Have we always brushed our teeth?
The history of oral hygiene is long and a little gross in places. The toothbrush (roughly as we know it today) was invented in the 1500s in China, while people in Britain and Europe were still “cleaning” their teeth with rags – and sometimes sponges – dipped in a range of substances. These substances included things like salt, sulphur and other liquids, in traditions that went back to Ancient Rome.
Other Ancient cultures developed their own forms of toothpaste that are similar to what we use today; often made from powdered honey and various herbs, including a very long history of using the Meswak herb in India and the Orient. Mostly, however, it has been various combinations of chalk and soap which have served as toothpaste for many of our ancestors.
Before toothbrushes were invented (which initially used pig hair as bristles) and became very popular with the rest of the world, a simple twig was most often used as a tooth brush, with one end chewed into bristle-like stubs, which were used for a while then just chewed off when no longer fulfilling their purpose.
Modern toothbrushes, which are designed to best fit the shape of our mouths, came into production in the early 1900s first using Bakelite, and eventually different types of plastic. Proctor & Gamble was the first manufacturer of fluoridated toothpaste (in 1956), after local Colorado resident, Dr. Frederick McKay established a correlation between fluoride and a reduction in tooth decay.

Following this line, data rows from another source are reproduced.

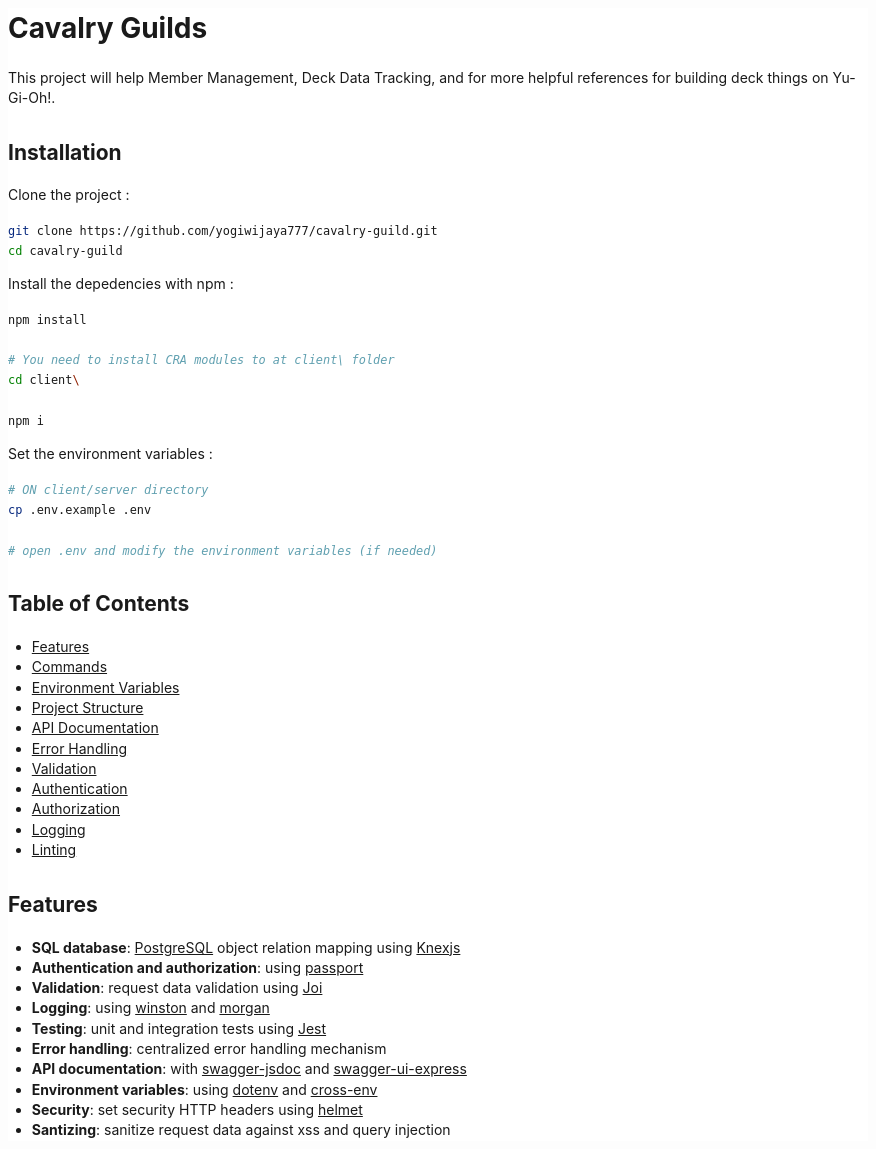 # Cavalry Guilds

This project will help Member Management, Deck Data Tracking, and for more helpful references for building deck things on Yu-Gi-Oh!.

## Installation

Clone the project :

```bash
git clone https://github.com/yogiwijaya777/cavalry-guild.git
cd cavalry-guild
```

Install the depedencies with npm :

```bash
npm install

# You need to install CRA modules to at client\ folder
cd client\

npm i

```

Set the environment variables :

```bash
# ON client/server directory
cp .env.example .env

# open .env and modify the environment variables (if needed)
```

## Table of Contents

- [Features](#features)
- [Commands](#commands)
- [Environment Variables](#environment-variables)
- [Project Structure](#project-structure)
- [API Documentation](#api-documentation)
- [Error Handling](#error-handling)
- [Validation](#validation)
- [Authentication](#authentication)
- [Authorization](#authorization)
- [Logging](#logging)
- [Linting](#linting)

## Features

- **SQL database**: [PostgreSQL](https://www.postgresql.org) object relation mapping using [Knexjs](https://knexjs.org)
- **Authentication and authorization**: using [passport](http://www.passportjs.org)
- **Validation**: request data validation using [Joi](https://github.com/hapijs/joi)
- **Logging**: using [winston](https://github.com/winstonjs/winston) and [morgan](https://github.com/expressjs/morgan)
- **Testing**: unit and integration tests using [Jest](https://jestjs.io)
- **Error handling**: centralized error handling mechanism
- **API documentation**: with [swagger-jsdoc](https://github.com/Surnet/swagger-jsdoc) and [swagger-ui-express](https://github.com/scottie1984/swagger-ui-express)
- **Environment variables**: using [dotenv](https://github.com/motdotla/dotenv) and [cross-env](https://github.com/kentcdodds/cross-env#readme)
- **Security**: set security HTTP headers using [helmet](https://helmetjs.github.io)
- **Santizing**: sanitize request data against xss and query injection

Why do we brush our teeth?
Brushing our teeth properly at least twice a day is an important part of staying healthy. When we don’t brush our teeth – or don’t brush them properly – we allow for bacteria to build up, which can lead to:
- Plaque/Tartar build-up
- Tooth Decay and Sensitivity
- Gingivitis and Gum Disease
There are so many positive reasons to maintain good oral hygiene, including:
- Reducing your chances of stroke and heart disease; elevated levels of bacteria in the mouth can increase the likelihood of coronary and vascular problems as bacterial build-up travels through the bloodstream, particularly under the tongue and at the back of the mouth and tongue.
- Maintaining fresh breath; both regular brushing and chewing sugar free gum following meals prevents the build up of the bacteria responsible for bad breath, also leading to more kissable smiles!
- Increase the health of your baby; maternal gum disease has been linked with an increase in premature birth, and the bacteria in your mouth can affect the health of your baby directly through the bloodstream, even during very early development. In some cases, oral hygiene can even cause conception challenges for both males and females.
- Prevention is better than cure! Brushing twice a day will not only improve the health of your teeth and gums, but will lead to reduce dental costs in the future. Further, poor oral hygiene has been linked with an elevated risk of dementia later in life.
Think of it like scratching an itch
Brushing your teeth is the only time you get to touch your skeleton (and something not be really wrong!), and the health of your teeth and gums often serve as a good indication of more general aspect of overall health that may not be so easy to see. The state of your teeth and gums also function as a good indicator of many mineral and vitamin deficiencies or excesses.
We think nothing of spending a few extra minutes cleaning a particularly dirty pan, but it is often easy to overlook what we can’t easily see, particularly in our mouths. When brushing, it is good practice to visualize your whole mouth, and each tooth that composes your smile: imagine the surface of each tooth individually, as they all need special attention.
For so many parts of our physiology, we only really even think about it when it is not working, or when something is wrong with it: we don’t often think of the importance of our toes until we stub them, and we don’t often think of the importance of things like our knees or our teeth until they become a problem for us.
Good oral hygiene begins with good brushing techniques and habits. We wouldn’t expect a car or any other tool to serve us day-in-day-out without regular service and maintenance, and twice daily brushing is a great start to keeping everything running smooth under your own skin. So, please take the time to clean every part of your skeleton you can reach.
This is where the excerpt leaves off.